The recurring clashes between governor and assembly worked increasingly to awaken the colonists to the divergence between American and English interests. American Dance, by critic and journalist Margaret Fuhrer, traces that richly complex evolution. From June 19 to July 10, the Albany Congress, as it came to be known, met with the Iroquois at Albany, New York, in order to improve relations with them and secure their loyalty to the British. With the bulk of the early settlers living in villages and towns around the harbors, many New Englanders carried on some kind of trade or business. Not bound to a single crop as was Virginia, North and South Carolina also produced and exported rice and indigo, a blue dye obtained from native plants, which was used in coloring fabric.

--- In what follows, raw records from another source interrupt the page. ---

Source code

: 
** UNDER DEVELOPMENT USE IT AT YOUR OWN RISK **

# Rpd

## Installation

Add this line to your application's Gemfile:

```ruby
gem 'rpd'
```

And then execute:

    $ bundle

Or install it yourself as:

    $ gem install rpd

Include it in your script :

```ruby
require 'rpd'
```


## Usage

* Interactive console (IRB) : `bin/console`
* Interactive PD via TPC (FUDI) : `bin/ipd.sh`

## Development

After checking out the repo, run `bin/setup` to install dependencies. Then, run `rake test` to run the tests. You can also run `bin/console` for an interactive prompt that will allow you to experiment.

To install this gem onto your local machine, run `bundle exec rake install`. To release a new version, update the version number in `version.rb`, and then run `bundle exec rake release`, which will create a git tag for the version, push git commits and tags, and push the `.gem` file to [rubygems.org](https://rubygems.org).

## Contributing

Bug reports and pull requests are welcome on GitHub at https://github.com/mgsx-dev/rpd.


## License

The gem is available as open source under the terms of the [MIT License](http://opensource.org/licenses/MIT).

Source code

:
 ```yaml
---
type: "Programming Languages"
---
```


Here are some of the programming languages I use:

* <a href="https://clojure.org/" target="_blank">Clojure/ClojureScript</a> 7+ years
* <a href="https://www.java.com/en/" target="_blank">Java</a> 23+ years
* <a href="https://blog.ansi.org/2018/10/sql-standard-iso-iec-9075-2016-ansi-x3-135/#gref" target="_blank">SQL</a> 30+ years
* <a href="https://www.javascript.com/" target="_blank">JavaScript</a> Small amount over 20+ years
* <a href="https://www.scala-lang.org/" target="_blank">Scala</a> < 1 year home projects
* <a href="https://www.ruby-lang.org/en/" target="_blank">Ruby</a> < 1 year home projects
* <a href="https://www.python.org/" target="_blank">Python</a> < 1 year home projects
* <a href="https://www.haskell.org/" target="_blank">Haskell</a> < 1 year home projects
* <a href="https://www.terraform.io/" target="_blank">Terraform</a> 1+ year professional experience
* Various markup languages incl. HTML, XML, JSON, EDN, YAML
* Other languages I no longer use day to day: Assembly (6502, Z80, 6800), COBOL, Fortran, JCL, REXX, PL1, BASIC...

The colonists -- inheritors of the traditions of the Englishman's long struggle for political liberty -- incorporated concepts of freedom into Virginia's first charter. Although their hardships were enormous, restless settlers kept coming, and by the 1730s they were pouring into the Shenandoah Valley of Virginia. Their sharp-stepped, gable roofs became a permanent part of the city's architecture, and their merchants gave Manhattan much of its original bustling, commercial atmosphere. Soon the interior was dotted with farms. These various developments have never before been presented in a single book, making American Dance the most comprehensive work on the subject to date. Breakdancing, musical-theater dance, disco, ballet, jazz, ballroom, modern, hula, the Charleston, the Texas two-step, swing--these are just some of the forms celebrated in this riveting volume Hundreds of photographs accompany the text, making American Dance as visually captivating as the works it depicts. The book progresses with constant-changing styles that became common after the Civil War.
About the Author: Margaret Fuhrer, editor in chief of Dance Spirit magazine, is an arts writer living in New York City. A longtime dancer and choreographer, she has a bachelor's degree in history from Princeton and a master's degree in journalism from New York University. Thus, full authority rested in the hands of persons residing in the colony. It is also interesting what the natives used their dances for. It taught reading, writing and keeping of accounts. I can't recommend this highly enough. To the narrow strip along the Atlantic coast had been added the vast expanse of Canada and the territory between the Mississippi River and the Allegheny Mountains, an empire in itself.
In the 1670s, the Lords of Trade and Plantations, a royal committee established to enforce the mercantile system on the colonies, moved to annul the Massachusetts Bay charter, because the colony was resisting the government's economic policy. The dancing styles of the nation reflect the changing immigrations and attitudes towards others. Quilts remain an American tradition today. By the late 17th century, Virginia's and Maryland's economic and social structure rested on the great planters and the yeoman farmers. These measures proved to be some of the most far-reaching in the entire colonial period.
Some of its stories - such as Fred Astaire dancing on the ceiling or Alvin Ailey founding the trailblazing company that bears his name - will be familiar to anyone who loves dance. New England shippers soon discovered, too, that rum and slaves were profitable commodities. Literary production in the colonies was largely confined to New England. Turning to other pursuits, the New Englanders harnessed water power and established grain mills and sawmills. The Bill of Rights and Toleration Act of 1689 affirmed freedom of worship for Christians and enforced limits on the Crown. The desire for learning did not stop at the borders of established communities, however.
The legislatures used these rights to check the power of royal governors and to pass other measures to expand their power and influence. The book starts with Native American dancing, which probably resembles the Jewish ones than European. A famous Puritan minister, the Reverend Cotton Mather, wrote some 400 works. Most dances take place in a line, circle, or procession. Nevertheless, the crown expected that the company would be resident in England. It was essential that London organize its now vast possessions to facilitate defense, reconcile the divergent interests of different areas and peoples, and distribute more evenly the cost of imperial administration.
The French threatened not only the British Empire but the American colonists themselves, for in holding the Mississippi Valley, France could limit their westward expansion. By the end of the colonial period, one-third of all vessels under the British flag were built in New England. Town officials convened a court to hear the charges of witchcraft, and swiftly convicted and executed a tavernkeeper, Bridget Bishop. From the middle of the 17th century onward it grew prosperous, and Boston became one of America's greatest ports. The dream of a French empire in North America was over. In the 18th century, the intellectual and cultural development of Pennsylvania reflected, in large measure, the vigorous personalities of two men: James Logan and Benjamin Franklin. In only two cases was the self-government provision omitted.
Others sent their children to school in England. The purpose of questioning is for you to pay attention to what you are most curious about as a result of the readings. A rich resource for students, teachers, and anyone curious about the many linages, past and present, of dance in the United States. This is the function of the American dance. In one way or another, exclusive rule from the outside withered away.